I would also recommend the Chestnut system.Looking at that photo that Chas has posted he could have been through my drawers,I should get rid and make space for something useful .

Peter.


----------



## woodpig (8 Feb 2016)

CHJ":fw31yo0v said:


> With all due respect woodpig, you started this thread asking advice regarding buffing, members have endeavoured to point you to a method and most convenient and consistent way of producing a quick finish on a broad variety of turned forms.



And I thank you for that. 



> One of the criteria you seem to have missed is that wherever you purchase the mops from or your preferred method of driving them, the grading of the fabric is as important as the abrasive selected.



Not sure why you would assume this as I haven't mentioned it. If you look at one of the sources of supply I linked to you can clearly see they offer a larger range of grades than those offered by Chestnut for example. 



> Many of the suppliers supply mops aimed at specific processes such as metal or plastic polishing and only stock mops of a material grade to suit that particular grade of abrasive.



The compounds and mops from specialist polishing suppliers are indeed for a range of different materials but include compounds specifically for wood. The mops as said earlier are eminently suitable. You should look at the site, especially the bit where they say *"We work with Guitar manufactuers, other wooded instrument maufacturers and Smoking pipe manufacturers".*



> You can use what you like to achieve the polish but in many instances it will be like trying to finish a rough turned piece just using 240 or 320 grit abrasive. If time is of no consequence changing holding methods or persevering with less than optimum abrasion then it can be done.



?



> Some of us have been experimenting with buffing for 6 years plus and have drawers full of various mops of different material grades and forms.
> The fact that many folks end up with a set of fabrics marketed by one of the wood turning suppliers selected to meet the needs of the average wood tuner is not a coincidence, you pays your money and makes your choice.

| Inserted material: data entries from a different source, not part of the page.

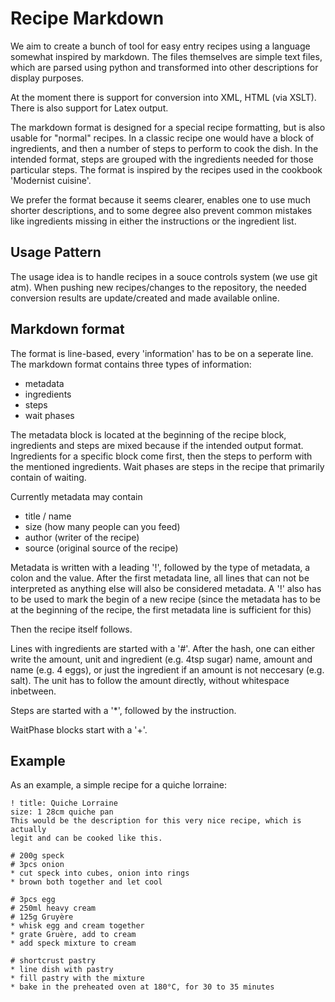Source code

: Recipe Markdown
===============

We aim to create a bunch of tool for easy entry recipes using a language somewhat inspired by markdown.
The files themselves are simple text files, which are parsed using python and transformed into
other descriptions for display purposes.

At the moment there is support for conversion into XML, HTML (via XSLT). There is also support for Latex output.

The markdown format is designed for a special recipe formatting, but is also usable for "normal" recipes.
In a classic recipe one would have a block of ingredients, and then a number of steps to perform to cook the dish.
In the intended format, steps are grouped with the ingredients needed for those particular steps. The format is
inspired by the recipes used in the cookbook 'Modernist cuisine'.

We prefer the format because it seems clearer, enables one to use much shorter descriptions, and to some degree also
prevent common mistakes like ingredients missing in either the instructions or the ingredient list.

Usage Pattern
-------------

The usage idea is to handle recipes in a souce controls system (we use git atm). When pushing new recipes/changes
to the repository, the needed conversion results are update/created and made available online.

Markdown format
---------------

The format is line-based, every 'information' has to be on a seperate line.
The markdown format contains three types of information:
- metadata
- ingredients
- steps
- wait phases

The metadata block is located at the beginning of the recipe block, ingredients
and steps are mixed because if the intended output format. Ingredients for a
specific block come first, then the steps to perform with the mentioned
ingredients. Wait phases are steps in the recipe that primarily contain of
waiting.

Currently metadata may contain
- title / name
- size (how many people can you feed)
- author (writer of the recipe)
- source (original source of the recipe)

Metadata is written with a leading '!', followed by the type of metadata, a
colon and the value.  After the first metadata line, all lines that can not be
interpreted as anything else will also be considered metadata.
A '!' also has to be used to mark the begin of a new recipe (since the metadata
has to be at the beginning of the recipe, the first metadata line is sufficient
for this)

Then the recipe itself follows.

Lines with ingredients are started with a '#'. After the hash, one can either
write the amount, unit and ingredient (e.g. 4tsp sugar) name, amount and name
(e.g. 4 eggs), or just the ingredient if an amount is not neccesary (e.g.
salt). The unit has to follow the amount directly, without whitespace
inbetween.

Steps are started with a '\*', followed by the instruction.

WaitPhase blocks start with a '+'.

Example
-------

As an example, a simple recipe for a quiche lorraine:

    ! title: Quiche Lorraine
    size: 1 28cm quiche pan
    This would be the description for this very nice recipe, which is actually
    legit and can be cooked like this.

    # 200g speck
    # 3pcs onion
    * cut speck into cubes, onion into rings
    * brown both together and let cool
    
    # 3pcs egg
    # 250ml heavy cream
    # 125g Gruyère
    * whisk egg and cream together
    * grate Gruère, add to cream
    * add speck mixture to cream
    
    # shortcrust pastry
    * line dish with pastry
    * fill pastry with the mixture
    * bake in the preheated oven at 180°C, for 30 to 35 minutes
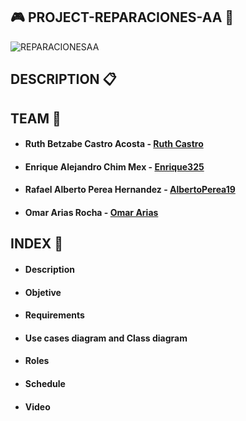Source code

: ## :video_game: PROJECT-REPARACIONES-AA :wrench:

![REPARACIONESAA](https://user-images.githubusercontent.com/73042458/136714479-76a21605-f7ae-4df2-98d5-af83a01c652c.jpg)

## DESCRIPTION  :clipboard:




## TEAM  :busts_in_silhouette:

* #### Ruth Betzabe Castro Acosta - [Ruth Castro](https://github.com/Ruthbcastro)
* #### Enrique Alejandro Chim Mex - [Enrique325](https://github.com/Enrique325)
* #### Rafael Alberto Perea Hernandez - [AlbertoPerea19](https://github.com/AlbertoPerea19)
* #### Omar Arias Rocha - [Omar Arias](https://github.com/omararias)


## INDEX  :paperclip:

* #### Description
* #### Objetive
* #### Requirements
* ####  Use cases diagram and Class diagram
* #### Roles
* #### Schedule
* #### Video
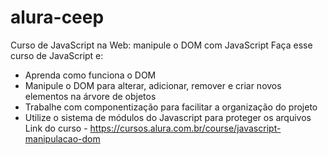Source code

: # alura-ceep
 Curso de JavaScript na Web: manipule o DOM com JavaScript
Faça esse curso de JavaScript e:
- Aprenda como funciona o DOM
- Manipule o DOM para alterar, adicionar, remover e criar novos elementos na árvore de objetos
- Trabalhe com componentização para facilitar a organização do projeto
- Utilize o sistema de módulos do Javascript para proteger os arquivos
Link do curso - https://cursos.alura.com.br/course/javascript-manipulacao-dom
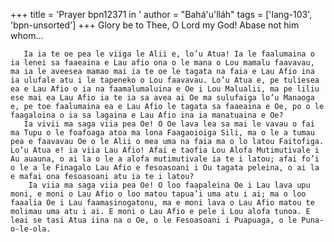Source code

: +++
title = 'Prayer bpn12371 in '
author = "Bahá'u'lláh"
tags = ['lang-103', 'bpn-unsorted']
+++
Glory be to Thee, O Lord my God! Abase not him whom…

       Ia ia te oe pea le viiga le Alii e, lo’u Atua! Ia le faalumaina o ia lenei sa faaeaina e Lau afio ona o le mana o Lou mamalu faavavau, ma ia le aveesea mamao mai ia te oe le tagata na faia e Lau Afio ina ia ulufale atu i le tapeneko o Lou faavavau. Lo’u Atua e, pe tuliesea ea e Lau Afio o ia na faamalumaluina e Oe i Lou Malualii, ma pe liliu ese mai ea Lau Afio ia te ia sa avea ai Oe ma sulufaiga lo’u Manaoga e, pe toe faalumaina ea e Lau Afio le tagata sa faaeaina e Oe, po o le faagaloina o ia sa lagaina e Lau Afio ina ia manatuaina e Oe?
       Ia vivii ma saga viia pea Oe! O Oe lava lea sa mai le vavau o fai ma Tupu o le foafoaga atoa ma lona Faagaoioiga Sili, ma o le a tumau pea e faavavau Oe o le Alii o mea uma na faia ma o lo latou Faitofiga. Lo’u Atua e! ia viia Lau Afio! Afai e taofia Lou Alofa Mutimutivale i Au auauna, o ai la o le a alofa mutimutivale ia te i latou; afai fo’i o le a le Finagalo Lau Afio e fesoasoani i Ou tagata peleina, o ai la e mafai ona fesoasoani atu ia te i latou?
        Ia viia ma saga viia pea Oe! O loo faapaleina Oe i Lau lava upu moni, e moni o Lau Afio o loo matou tapua’i uma atu i ai; ma o loo faaalia Oe i Lau faamasinogatonu, ma e moni lava o Lau Afio matou te molimau uma atu i ai. E moni o Lau Afio e pele i Lou alofa tunoa. E leai se tasi Atua iina na o Oe, o le Fesoasoani i Puapuaga, o le Puna-o-le-ola.
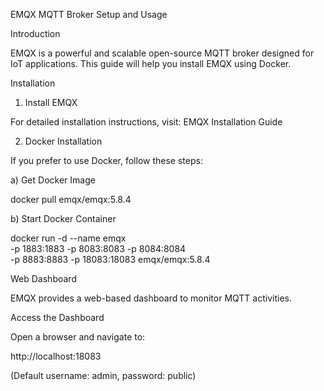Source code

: EMQX MQTT Broker Setup and Usage

Introduction

EMQX is a powerful and scalable open-source MQTT broker designed for IoT applications. This guide will help you install EMQX using Docker.

Installation

1. Install EMQX

For detailed installation instructions, visit: EMQX Installation Guide

2. Docker Installation

If you prefer to use Docker, follow these steps:

a) Get Docker Image

docker pull emqx/emqx:5.8.4

b) Start Docker Container

docker run -d --name emqx \
    -p 1883:1883 -p 8083:8083 -p 8084:8084 \
    -p 8883:8883 -p 18083:18083 emqx/emqx:5.8.4

Web Dashboard

EMQX provides a web-based dashboard to monitor MQTT activities.

Access the Dashboard

Open a browser and navigate to:

http://localhost:18083

(Default username: admin, password: public)
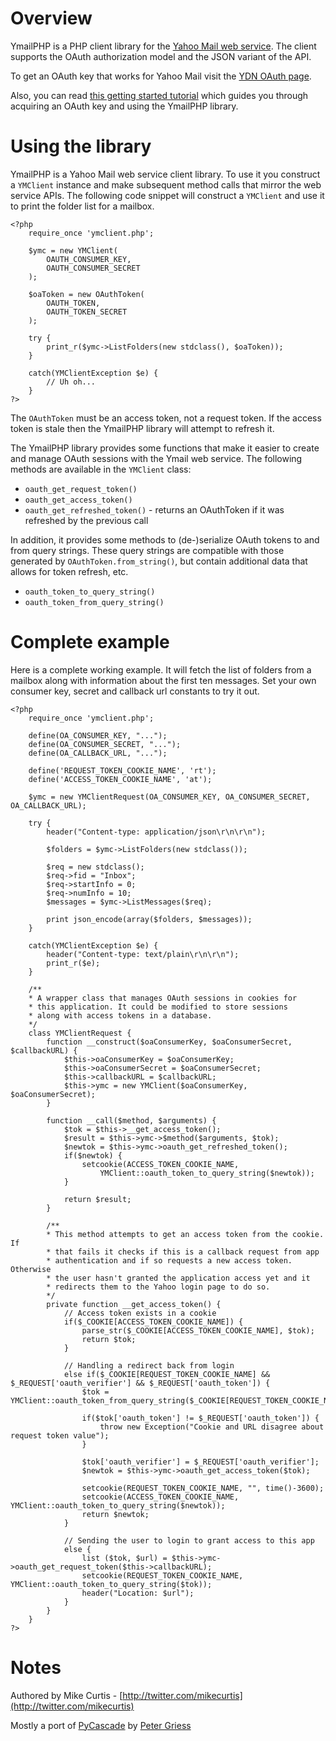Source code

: # Overview

YmailPHP is a PHP client library for the [Yahoo Mail web service](http://developer.yahoo.com/mail/).
The client supports the OAuth authorization model and the JSON variant of the API. 

To get an OAuth key that works for Yahoo Mail visit the [YDN OAuth page](http://developer.yahoo.com/oauth/).

Also, you can read [this getting started tutorial]() which guides you through acquiring an 
OAuth key and using the YmailPHP library. 

# Using the library

YmailPHP is a Yahoo Mail web service client library. To use it you construct a `YMClient` 
instance and make subsequent method calls that mirror the web service APIs. The following
code snippet will construct a `YMClient` and use it to print the folder list for a mailbox.

    <?php
        require_once 'ymclient.php';

        $ymc = new YMClient(
		    OAUTH_CONSUMER_KEY,
		    OAUTH_CONSUMER_SECRET
		);
		
		$oaToken = new OAuthToken(
			OAUTH_TOKEN,
			OAUTH_TOKEN_SECRET
		);
		
		try {
		    print_r($ymc->ListFolders(new stdclass(), $oaToken));
		} 

		catch(YMClientException $e) {
		    // Uh oh...
		}
    ?> 

The `OAuthToken` must be an access token, not a request token. If the access token is stale
then the YmailPHP library will attempt to refresh it. 

The YmailPHP library provides some functions that make it easier to create and 
manage OAuth sessions with the Ymail web service. The following methods are available 
in the `YMClient` class: 

* `oauth_get_request_token()`
* `oauth_get_access_token()`
* `oauth_get_refreshed_token()` - returns an OAuthToken if it was refreshed by the previous call

In addition, it provides some methods to (de-)serialize OAuth tokens to and
from query strings. These query strings are compatible with those generated by
`OAuthToken.from_string()`, but contain additional data that allows for token refresh, etc.

* `oauth_token_to_query_string()`
* `oauth_token_from_query_string()`

# Complete example

Here is a complete working example. It will fetch the list of folders from a mailbox along 
with information about the first ten messages. Set your own consumer key, secret and callback 
url constants to try it out.

	<?php
	    require_once 'ymclient.php';

	    define(OA_CONSUMER_KEY, "...");
	    define(OA_CONSUMER_SECRET, "...");
	    define(OA_CALLBACK_URL, "...");

	    define('REQUEST_TOKEN_COOKIE_NAME', 'rt');
	    define('ACCESS_TOKEN_COOKIE_NAME', 'at');
    
	    $ymc = new YMClientRequest(OA_CONSUMER_KEY, OA_CONSUMER_SECRET, OA_CALLBACK_URL);

	    try {
	        header("Content-type: application/json\r\n\r\n");
    
	        $folders = $ymc->ListFolders(new stdclass());

	        $req = new stdclass();
	        $req->fid = "Inbox";
	        $req->startInfo = 0;
	        $req->numInfo = 10;
	        $messages = $ymc->ListMessages($req);
    
	        print json_encode(array($folders, $messages));
	    } 

	    catch(YMClientException $e) {
	        header("Content-type: text/plain\r\n\r\n");
	        print_r($e);
	    }

	    /**
	    * A wrapper class that manages OAuth sessions in cookies for 
	    * this application. It could be modified to store sessions 
	    * along with access tokens in a database.
	    */
	    class YMClientRequest {
	        function __construct($oaConsumerKey, $oaConsumerSecret, $callbackURL) {
	            $this->oaConsumerKey = $oaConsumerKey;
	            $this->oaConsumerSecret = $oaConsumerSecret;
	            $this->callbackURL = $callbackURL;
	            $this->ymc = new YMClient($oaConsumerKey, $oaConsumerSecret);
	        }
    
	        function __call($method, $arguments) {
	            $tok = $this->__get_access_token();            
	            $result = $this->ymc->$method($arguments, $tok);
	            $newtok = $this->ymc->oauth_get_refreshed_token();
	            if($newtok) {
	                setcookie(ACCESS_TOKEN_COOKIE_NAME, 
	                    YMClient::oauth_token_to_query_string($newtok));
	            }
        
	            return $result;
	        }
    
	        /**
	        * This method attempts to get an access token from the cookie. If 
	        * that fails it checks if this is a callback request from app 
	        * authentication and if so requests a new access token. Otherwise 
	        * the user hasn't granted the application access yet and it 
	        * redirects them to the Yahoo login page to do so. 
	        */
	        private function __get_access_token() {
	            // Access token exists in a cookie
	            if($_COOKIE[ACCESS_TOKEN_COOKIE_NAME]) {
	                parse_str($_COOKIE[ACCESS_TOKEN_COOKIE_NAME], $tok);                
	                return $tok;
	            }

	            // Handling a redirect back from login
	            else if($_COOKIE[REQUEST_TOKEN_COOKIE_NAME] && $_REQUEST['oauth_verifier'] && $_REQUEST['oauth_token']) {
	                $tok = YMClient::oauth_token_from_query_string($_COOKIE[REQUEST_TOKEN_COOKIE_NAME]);

	                if($tok['oauth_token'] != $_REQUEST['oauth_token']) {
	                    throw new Exception("Cookie and URL disagree about request token value");
	                }

	                $tok['oauth_verifier'] = $_REQUEST['oauth_verifier'];                            
	                $newtok = $this->ymc->oauth_get_access_token($tok);

	                setcookie(REQUEST_TOKEN_COOKIE_NAME, "", time()-3600);
	                setcookie(ACCESS_TOKEN_COOKIE_NAME, YMClient::oauth_token_to_query_string($newtok));
	                return $newtok;
	            }

	            // Sending the user to login to grant access to this app
	            else {
	                list ($tok, $url) = $this->ymc->oauth_get_request_token($this->callbackURL);
	                setcookie(REQUEST_TOKEN_COOKIE_NAME, YMClient::oauth_token_to_query_string($tok));
	                header("Location: $url");
	            }
	        }
	    }
	?>

# Notes

Authored by Mike Curtis - [http://twitter.com/mikecurtis](http://twitter.com/mikecurtis)

Mostly a port of [PyCascade](http://github.com/pgriess/PyCascade) by [Peter Griess](http://github.com/pgriess)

It's not really a coincidence Chas, it's targeted advertising and perhaps just a lack of awareness of what's out there. It's clear that you can buy the same products from any number of different suppliers at wildly different prices though.

I was just suggesting you don't need to spend a lot of money buying a proprietary system aimed specifically at turners. If folks want to pay more than they need to for what they believe is a "special" system then that is their choice. Suggesting that only Chestnut or Beall have the products to satisfy this market is clearly incorrect.

Just for clarity I have no association with the Polishing shop. Have a look at the website though as they have several more compounds and grades of mops not normally offered by Chestnut or Beall, it may be of use to you for your next special project.


----------



## CHJ (8 Feb 2016)

woodpig":3s9ybk8g said:


> . Have a look at the website though as they have several more compounds and grades of mops not normally offered by Chestnut or Beall, it may be of use to you for your next special project.



I don't need to, I've purchased products from them over the past 10 yrs. for metal and plastics finishing, some of which are in the above image. 

Trials and experience with the various compounds, just like learning to use the various lathe tools I acquired has taught me to go with the lowest common denominator that does the job as simply and quickly as possible.


----------



## Robbo3 (8 Feb 2016)

I think that the point being missed is that if you have the knowledge of all the different requirements it may be possible to save a few pounds over a conventional buffing set, but get only one variable wrong & the results may be much different or just not as good.

Buffing sets provide an established means of getting good results without having to delve into all the intracasies & possibly making the wrong choice.


----------